Reflecting Black surfaces

Seeding the story: Just before heading to Debbie Deer’s Future Frames seminar at the Nia Centre, I read this Wired article that astounded me: A young woman’s controversial account on TikTok about being assaulted while on DoorDash duty begat a bevy of deepfake videos of real Black creators like journalist Mirlie Larose responding to the event. The AI-generated videos appropriated their actual faces, making them say things they never said, and they were racking up tens of thousands of views. I found TikTok accounts dedicated entirely to deepfaking existing Black creators, a form of digital “blackface.”
So I walked into the seminar already a little reflective on the malevolence of AI representation. Then Debbie credibly built the case that AI is a continuation of existing media that historically has and continues to “exact, extract, reproduce, and exclude” Black people from their own stories, if not checked. The Wired article was clearly part of a more pervasive pattern.
When Debbie showed Shudu Gram, the AI-generated Black model created by a white artist, a woman in the audience reflexively said something now imprinted in my mind: “They’ll do anything to not pay us.” I added that it’s also shutting their voices out of the process entirely.

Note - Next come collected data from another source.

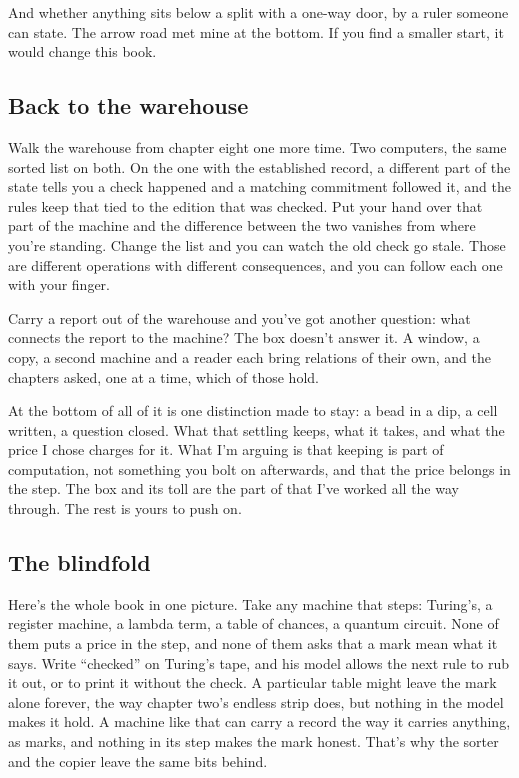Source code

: \documentclass[11pt,twoside]{article}
\theoremstyle{thielethm}
\theoremstyle{thieledef}
\theoremstyle{thieledef}
\theoremstyle{thieledef}
\theoremstyle{thielethm}
\theoremstyle{thieleobs}
\theoremstyle{thielethm}
\begin{document}
And whether anything sits below a split with a one-way door, by a ruler someone can state. The arrow road met mine at the bottom. If you find a smaller start, it would change this book.

\subsection{Back to the warehouse}

Walk the warehouse from chapter eight one more time. Two computers, the same sorted list on both. On the one with the established record, a different part of the state tells you a check happened and a matching commitment followed it, and the rules keep that tied to the edition that was checked. Put your hand over that part of the machine and the difference between the two vanishes from where you're standing. Change the list and you can watch the old check go stale. Those are different operations with different consequences, and you can follow each one with your finger.

Carry a report out of the warehouse and you've got another question: what connects the report to the machine? The box doesn't answer it. A window, a copy, a second machine and a reader each bring relations of their own, and the chapters asked, one at a time, which of those hold.

At the bottom of all of it is one distinction made to stay: a bead in a dip, a cell written, a question closed. What that settling keeps, what it takes, and what the price I chose charges for it. What I'm arguing is that keeping is part of computation, not something you bolt on afterwards, and that the price belongs in the step. The box and its toll are the part of that I've worked all the way through. The rest is yours to push on.

\subsection{The blindfold}

Here's the whole book in one picture. Take any machine that steps: Turing's, a register machine, a lambda term, a table of chances, a quantum circuit. None of them puts a price in the step, and none of them asks that a mark mean what it says. Write ``checked'' on Turing's tape, and his model allows the next rule to rub it out, or to print it without the check. A particular table might leave the mark alone forever, the way chapter two's endless strip does, but nothing in the model makes it hold. A machine like that can carry a record the way it carries anything, as marks, and nothing in its step makes the mark honest. That's why the sorter and the copier leave the same bits behind.
\end{document}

My grain of thought: I’m struck with how ephemeral identity feels right now. How someone could co-opt your image for their own gain. What if somebody deepfakes me? But for Black creators this is already the reality. I was dismayed. But surprising to me, the room was not hopeless. There was an acknowledgement, acceptance, and a will to correct or at least dilute this pattern. I’m still reckoning with that contrast, but I’m glad to see others are taking action.